El arte griego de los comienzos de la democracia se encontraba en condiciones sociales análogas a las del gótico, suscitaba en el espectador una actividad semejante. También entonces el espectador era arrancado de la tranquila contemplación de la obra de arte y obligado a participar internamente en el movimiento de los temas representados. La disolución de la forma cúbica cerrada y la emancipación de la escultura frente a la arquitectura son los primeros pasos del gótico en el camino hacia aquella rotación de las figuras por medio de la cual el arte clásico movilizaba al espectador. El paso decisivo es ahora, como entonces, la supresión de la frontalidad. Este principio se abandona ahora definitivamente; en lo sucesivo, sólo reaparece durante brevísimos períodos, y seguramente sólo dos veces en total: a principios del siglo XVI y a finales del siglo XVIII. La frontalidad, con el rigorismo que supone para el arte, es en lo sucesivo algo programático y arcaizante y nunca plenamente realizable. También en este aspecto significa el gótico el comienzo de una tradición nunca abolida hasta el momento presente y con la que ninguna otra posterior puede rivalizar en significación y contenido.

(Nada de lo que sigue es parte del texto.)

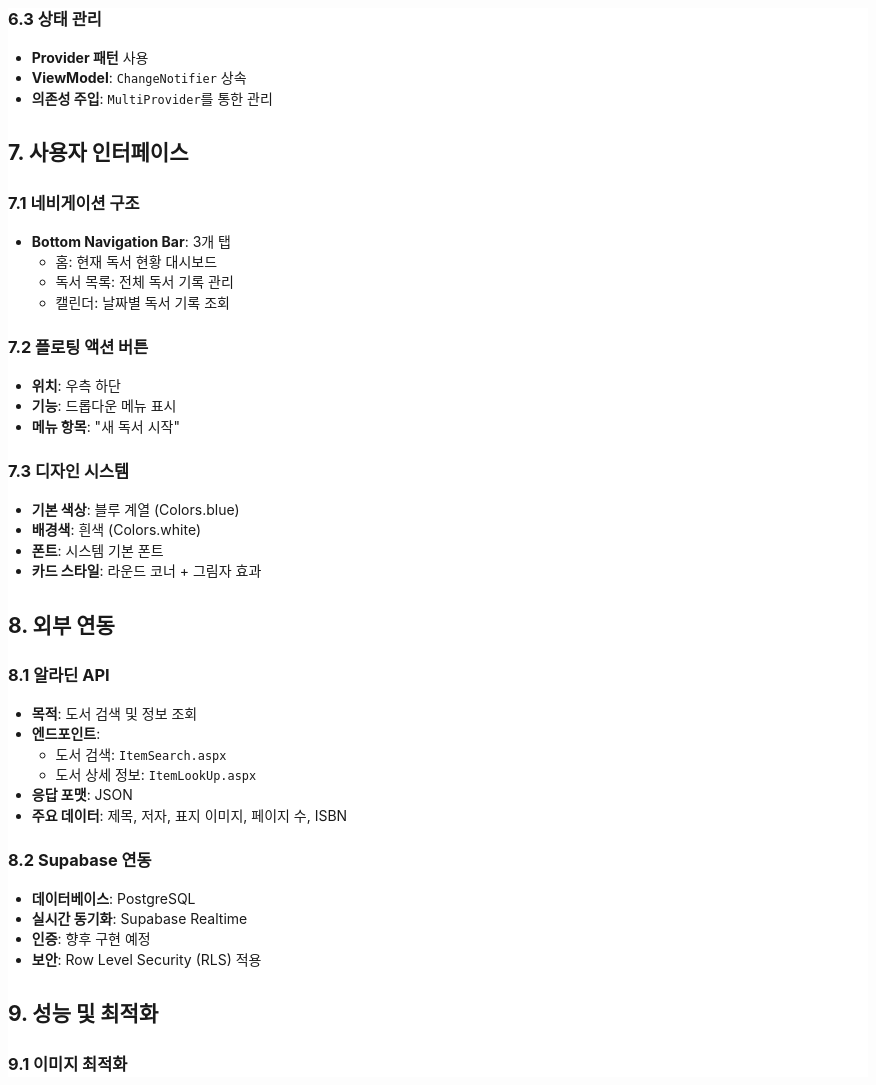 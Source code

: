 ### 6.3 상태 관리

- **Provider 패턴** 사용
- **ViewModel**: `ChangeNotifier` 상속
- **의존성 주입**: `MultiProvider`를 통한 관리

## 7. 사용자 인터페이스

### 7.1 네비게이션 구조

- **Bottom Navigation Bar**: 3개 탭
  - 홈: 현재 독서 현황 대시보드
  - 독서 목록: 전체 독서 기록 관리
  - 캘린더: 날짜별 독서 기록 조회

### 7.2 플로팅 액션 버튼

- **위치**: 우측 하단
- **기능**: 드롭다운 메뉴 표시
- **메뉴 항목**: "새 독서 시작"

### 7.3 디자인 시스템

- **기본 색상**: 블루 계열 (Colors.blue)
- **배경색**: 흰색 (Colors.white)
- **폰트**: 시스템 기본 폰트
- **카드 스타일**: 라운드 코너 + 그림자 효과

## 8. 외부 연동

### 8.1 알라딘 API

- **목적**: 도서 검색 및 정보 조회
- **엔드포인트**:
  - 도서 검색: `ItemSearch.aspx`
  - 도서 상세 정보: `ItemLookUp.aspx`
- **응답 포맷**: JSON
- **주요 데이터**: 제목, 저자, 표지 이미지, 페이지 수, ISBN

### 8.2 Supabase 연동

- **데이터베이스**: PostgreSQL
- **실시간 동기화**: Supabase Realtime
- **인증**: 향후 구현 예정
- **보안**: Row Level Security (RLS) 적용

## 9. 성능 및 최적화

### 9.1 이미지 최적화

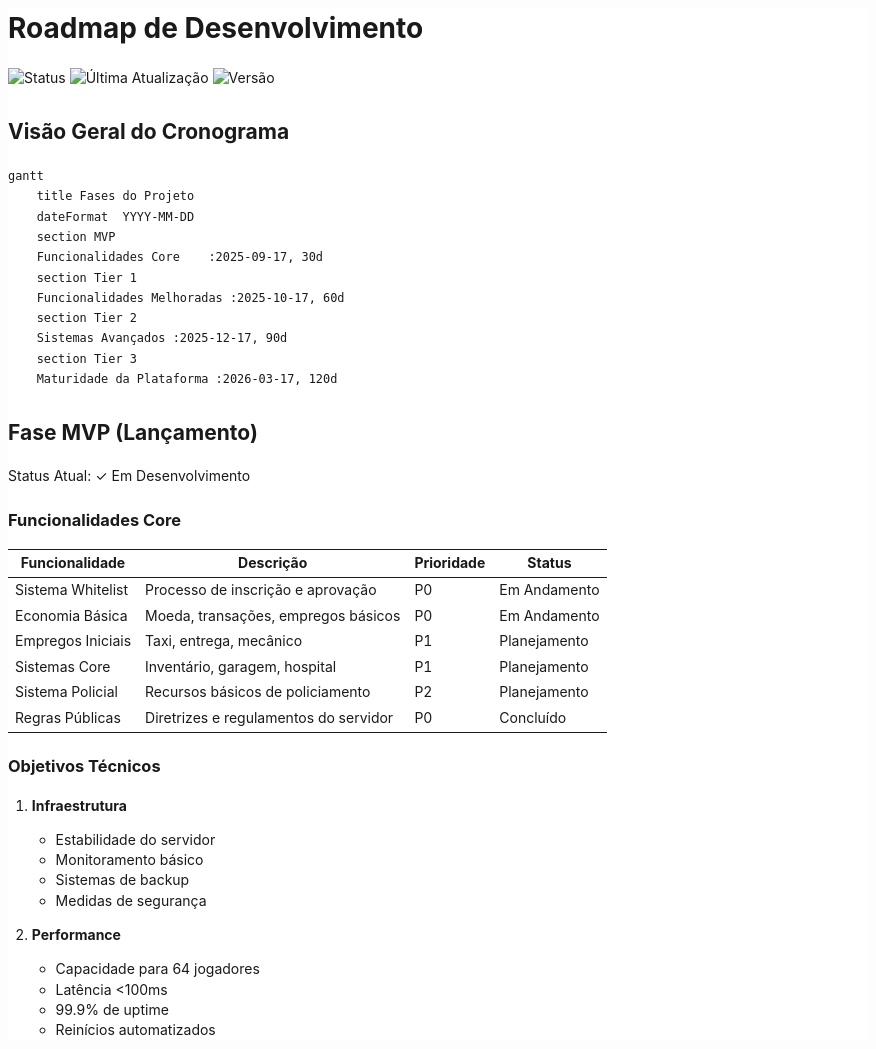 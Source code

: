# Roadmap de Desenvolvimento

![Status](https://img.shields.io/badge/status-oficial-brightgreen)
![Última Atualização](https://img.shields.io/badge/última_atualização-2025--09--17-informational)
![Versão](https://img.shields.io/badge/versão-2.0-blue)

## Visão Geral do Cronograma

```mermaid
gantt
    title Fases do Projeto
    dateFormat  YYYY-MM-DD
    section MVP
    Funcionalidades Core    :2025-09-17, 30d
    section Tier 1
    Funcionalidades Melhoradas :2025-10-17, 60d
    section Tier 2
    Sistemas Avançados :2025-12-17, 90d
    section Tier 3
    Maturidade da Plataforma :2026-03-17, 120d
```

## Fase MVP (Lançamento)
Status Atual: ✓ Em Desenvolvimento

### Funcionalidades Core
| Funcionalidade | Descrição | Prioridade | Status |
|----------------|-----------|------------|---------|
| Sistema Whitelist | Processo de inscrição e aprovação | P0 | Em Andamento |
| Economia Básica | Moeda, transações, empregos básicos | P0 | Em Andamento |
| Empregos Iniciais | Taxi, entrega, mecânico | P1 | Planejamento |
| Sistemas Core | Inventário, garagem, hospital | P1 | Planejamento |
| Sistema Policial | Recursos básicos de policiamento | P2 | Planejamento |
| Regras Públicas | Diretrizes e regulamentos do servidor | P0 | Concluído |

### Objetivos Técnicos
1. **Infraestrutura**
   - Estabilidade do servidor
   - Monitoramento básico
   - Sistemas de backup
   - Medidas de segurança

2. **Performance**
   - Capacidade para 64 jogadores
   - Latência <100ms
   - 99.9% de uptime
   - Reinícios automatizados
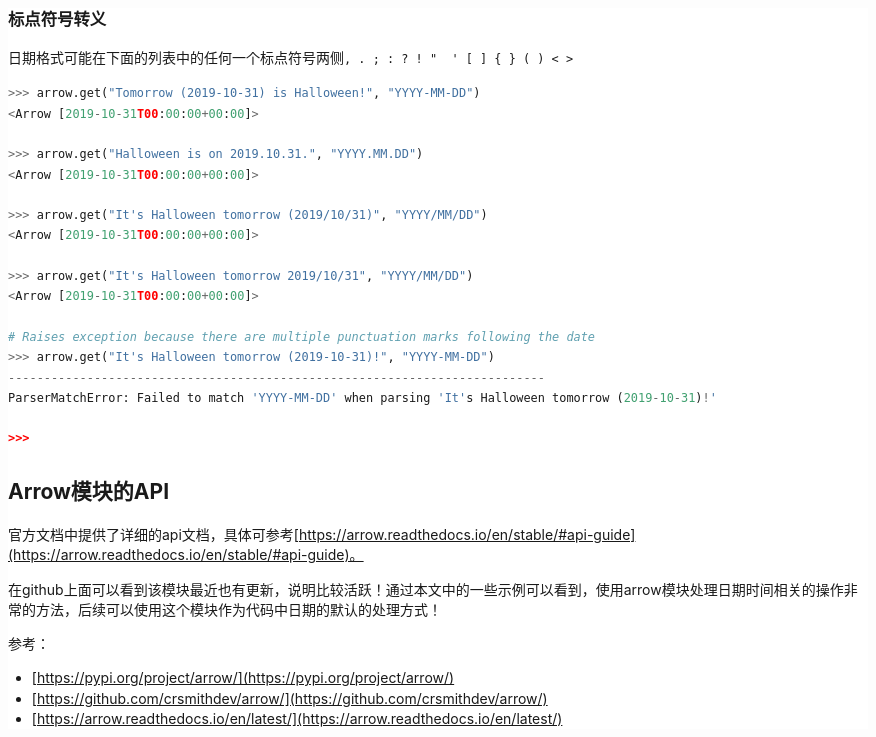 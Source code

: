 ### 标点符号转义

日期格式可能在下面的列表中的任何一个标点符号两侧`, . ; : ? ! "  ' [ ] { } ( ) < >`

```python
>>> arrow.get("Tomorrow (2019-10-31) is Halloween!", "YYYY-MM-DD")
<Arrow [2019-10-31T00:00:00+00:00]>

>>> arrow.get("Halloween is on 2019.10.31.", "YYYY.MM.DD")
<Arrow [2019-10-31T00:00:00+00:00]>

>>> arrow.get("It's Halloween tomorrow (2019/10/31)", "YYYY/MM/DD")
<Arrow [2019-10-31T00:00:00+00:00]>

>>> arrow.get("It's Halloween tomorrow 2019/10/31", "YYYY/MM/DD")
<Arrow [2019-10-31T00:00:00+00:00]>

# Raises exception because there are multiple punctuation marks following the date
>>> arrow.get("It's Halloween tomorrow (2019-10-31)!", "YYYY-MM-DD")
---------------------------------------------------------------------------
ParserMatchError: Failed to match 'YYYY-MM-DD' when parsing 'It's Halloween tomorrow (2019-10-31)!'

>>>
```

## Arrow模块的API

官方文档中提供了详细的api文档，具体可参考[https://arrow.readthedocs.io/en/stable/#api-guide](https://arrow.readthedocs.io/en/stable/#api-guide)。



在github上面可以看到该模块最近也有更新，说明比较活跃！通过本文中的一些示例可以看到，使用arrow模块处理日期时间相关的操作非常的方法，后续可以使用这个模块作为代码中日期的默认的处理方式！



参考：

- [https://pypi.org/project/arrow/](https://pypi.org/project/arrow/)
- [https://github.com/crsmithdev/arrow/](https://github.com/crsmithdev/arrow/)
- [https://arrow.readthedocs.io/en/latest/](https://arrow.readthedocs.io/en/latest/)




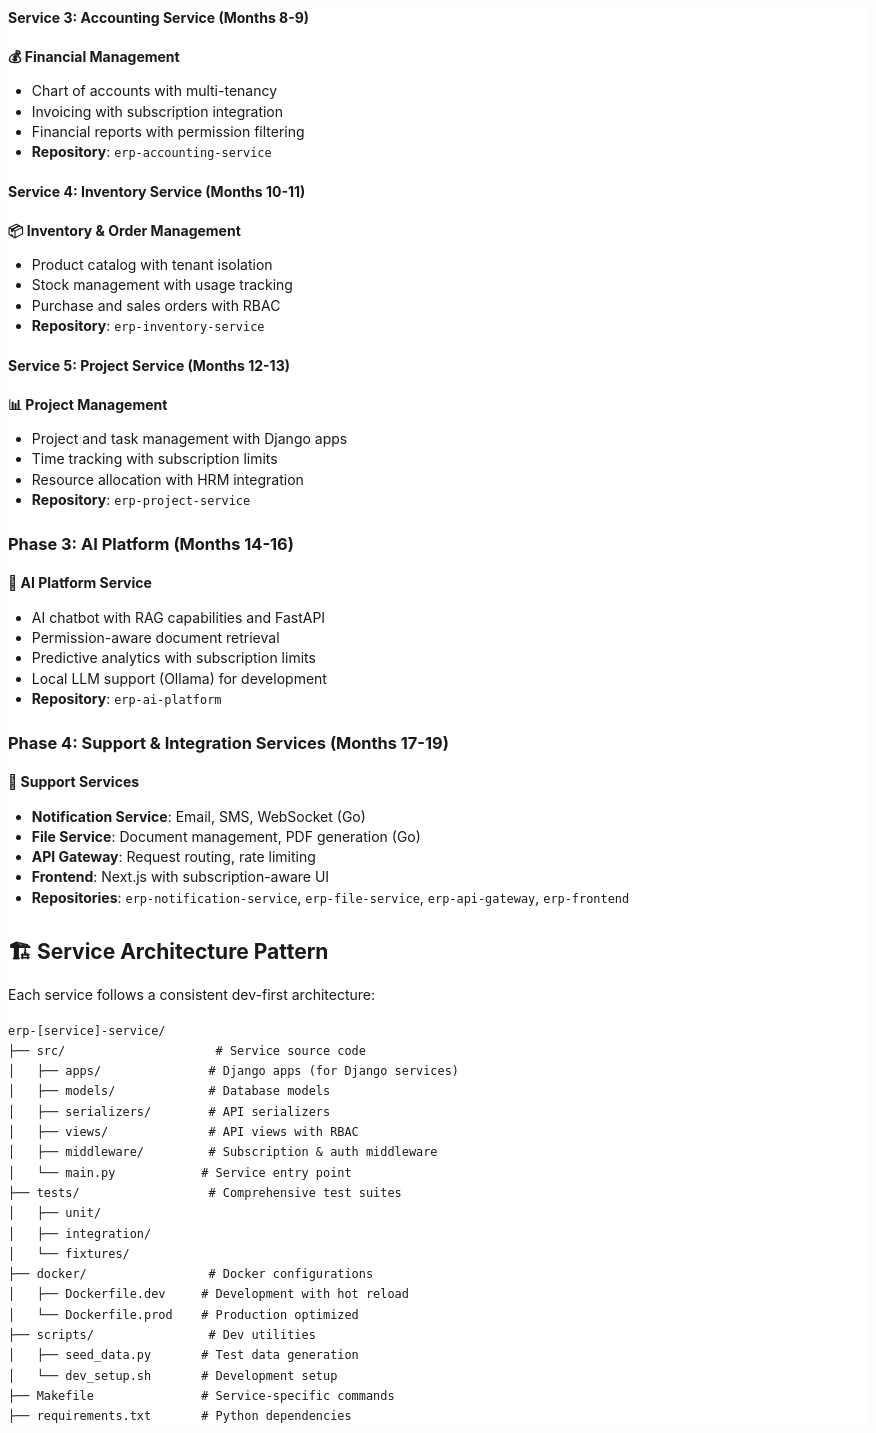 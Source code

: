 #### Service 3: Accounting Service (Months 8-9)
**💰 Financial Management**
- Chart of accounts with multi-tenancy
- Invoicing with subscription integration
- Financial reports with permission filtering
- **Repository**: `erp-accounting-service`

#### Service 4: Inventory Service (Months 10-11)
**📦 Inventory & Order Management**
- Product catalog with tenant isolation
- Stock management with usage tracking
- Purchase and sales orders with RBAC
- **Repository**: `erp-inventory-service`

#### Service 5: Project Service (Months 12-13)
**📊 Project Management**
- Project and task management with Django apps
- Time tracking with subscription limits
- Resource allocation with HRM integration
- **Repository**: `erp-project-service`

### Phase 3: AI Platform (Months 14-16)
**🤖 AI Platform Service**
- AI chatbot with RAG capabilities and FastAPI
- Permission-aware document retrieval
- Predictive analytics with subscription limits
- Local LLM support (Ollama) for development
- **Repository**: `erp-ai-platform`

### Phase 4: Support & Integration Services (Months 17-19)
**🔗 Support Services**
- **Notification Service**: Email, SMS, WebSocket (Go)
- **File Service**: Document management, PDF generation (Go)
- **API Gateway**: Request routing, rate limiting
- **Frontend**: Next.js with subscription-aware UI
- **Repositories**: `erp-notification-service`, `erp-file-service`, `erp-api-gateway`, `erp-frontend`

## 🏗️ Service Architecture Pattern

Each service follows a consistent dev-first architecture:

```
erp-[service]-service/
├── src/                     # Service source code
│   ├── apps/               # Django apps (for Django services)
│   ├── models/             # Database models
│   ├── serializers/        # API serializers
│   ├── views/              # API views with RBAC
│   ├── middleware/         # Subscription & auth middleware
│   └── main.py            # Service entry point
├── tests/                  # Comprehensive test suites
│   ├── unit/
│   ├── integration/
│   └── fixtures/
├── docker/                 # Docker configurations
│   ├── Dockerfile.dev     # Development with hot reload
│   └── Dockerfile.prod    # Production optimized
├── scripts/                # Dev utilities
│   ├── seed_data.py       # Test data generation
│   └── dev_setup.sh       # Development setup
├── Makefile               # Service-specific commands
├── requirements.txt       # Python dependencies
```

A pesar de la semejanza entre la “ilustración” griega y la medieval y sus consecuencias para el arte, el etilo gótico es el primero que consigue sustituir la tradición antigua por algo completamente nuevo, totalmente opuesto al clasicismo, pero no inferior a él en valor. Hasta el gótico no se supera efectivamente la tradición clásica. El carácter trascendente del gótico era ya propio, ciertamente, del arte románico; éste, incluso, en muchos aspectos, fue mucho más espiritualizado que cualquier otro arte posterior, pero estaba formalmente mucho más cerca de la tradición clásica que el gótico y era mucho más sensualista y mundano. El gótico está dominado por un rasgo que buscamos inútilmente en el arte románico y que constituye la auténtica novedad frente a la Antigüedad clásica. Su sensibilidad es la forma especial en que se compenetran el espiritualismo cristiano y el sensualismo realista de la época gótica. La intensidad afectiva del gótico no era nueva en sí; la época clásica tardía fue también sentimental e incluso patética, y también el arte helenístico quería conmover y arrebatar, sorprender y embriagar los sentidos. Pero era nueva la intimidad expresiva que da a toda obra de arte del período gótico y posterior a él un carácter de confesión personal. Y aquí encontramos otra vez aquel dualismo que invade todas las formas en que se manifiesta el gótico. El carácter de confesión del arte moderno, que presupone la autenticidad y unidad de la experiencia del artista, tiene, desde entonces, que imponerse contra una rutina cada vez más impersonal y superficial. Pues apenas el arte supera los últimos restos de primitivismo, apenas alcanza la etapa en que no ha de luchar ya con sus propios medios de expresión, aparece el peligro de una técnica siempre preparada y aplicable a discreción. Con el gótico comienza el lirismo del arte moderno, pero con él comienza también el moderno virtuosismo.